Data records: Begin
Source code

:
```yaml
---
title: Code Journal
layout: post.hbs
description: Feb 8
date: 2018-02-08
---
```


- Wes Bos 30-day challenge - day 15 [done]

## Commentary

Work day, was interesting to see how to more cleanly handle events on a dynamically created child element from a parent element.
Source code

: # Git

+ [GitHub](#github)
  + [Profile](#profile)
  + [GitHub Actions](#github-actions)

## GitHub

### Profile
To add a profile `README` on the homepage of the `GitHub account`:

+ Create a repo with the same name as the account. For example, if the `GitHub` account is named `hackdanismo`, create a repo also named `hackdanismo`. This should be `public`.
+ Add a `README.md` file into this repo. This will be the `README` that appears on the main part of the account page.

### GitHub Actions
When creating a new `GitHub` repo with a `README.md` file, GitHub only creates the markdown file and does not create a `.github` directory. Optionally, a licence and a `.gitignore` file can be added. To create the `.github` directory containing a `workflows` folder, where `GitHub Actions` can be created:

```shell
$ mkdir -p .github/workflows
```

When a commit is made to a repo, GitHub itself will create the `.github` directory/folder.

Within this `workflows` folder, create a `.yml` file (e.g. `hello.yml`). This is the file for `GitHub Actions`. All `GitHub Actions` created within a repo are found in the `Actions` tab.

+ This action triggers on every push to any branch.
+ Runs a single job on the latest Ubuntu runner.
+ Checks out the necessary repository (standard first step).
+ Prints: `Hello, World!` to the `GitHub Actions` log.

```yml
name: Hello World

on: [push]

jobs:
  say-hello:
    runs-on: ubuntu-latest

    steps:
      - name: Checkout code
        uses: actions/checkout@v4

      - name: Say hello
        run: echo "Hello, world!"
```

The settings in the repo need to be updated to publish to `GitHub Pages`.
Data records: End
Data records: Begin
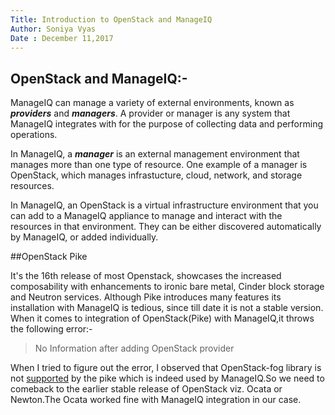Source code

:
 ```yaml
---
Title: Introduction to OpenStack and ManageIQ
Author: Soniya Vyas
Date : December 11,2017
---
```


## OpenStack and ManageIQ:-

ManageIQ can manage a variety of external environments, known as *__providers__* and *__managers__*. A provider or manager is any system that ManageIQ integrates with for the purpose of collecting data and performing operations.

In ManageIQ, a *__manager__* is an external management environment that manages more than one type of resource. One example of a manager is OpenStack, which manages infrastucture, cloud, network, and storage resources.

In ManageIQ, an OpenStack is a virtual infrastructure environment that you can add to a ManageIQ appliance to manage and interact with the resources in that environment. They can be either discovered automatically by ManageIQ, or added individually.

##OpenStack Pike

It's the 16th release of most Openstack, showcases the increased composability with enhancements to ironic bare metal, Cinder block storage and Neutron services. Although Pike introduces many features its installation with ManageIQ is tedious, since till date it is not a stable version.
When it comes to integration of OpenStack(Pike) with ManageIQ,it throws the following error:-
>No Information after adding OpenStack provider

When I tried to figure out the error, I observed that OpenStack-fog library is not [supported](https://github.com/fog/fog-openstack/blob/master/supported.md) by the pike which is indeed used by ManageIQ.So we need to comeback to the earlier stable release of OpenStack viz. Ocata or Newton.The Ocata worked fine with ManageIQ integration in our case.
Data records: End
| Exercise requirements |
The lines above that include "resources" should each be listed.

| Task result |
In ManageIQ, a *__manager__* is an external management environment that manages more than one type of resource. One example of a manager is OpenStack, which manages infrastucture, cloud, network, and storage resources.
In ManageIQ, an OpenStack is a virtual infrastructure environment that you can add to a ManageIQ appliance to manage and interact with the resources in that environment. They can be either discovered automatically by ManageIQ, or added individually.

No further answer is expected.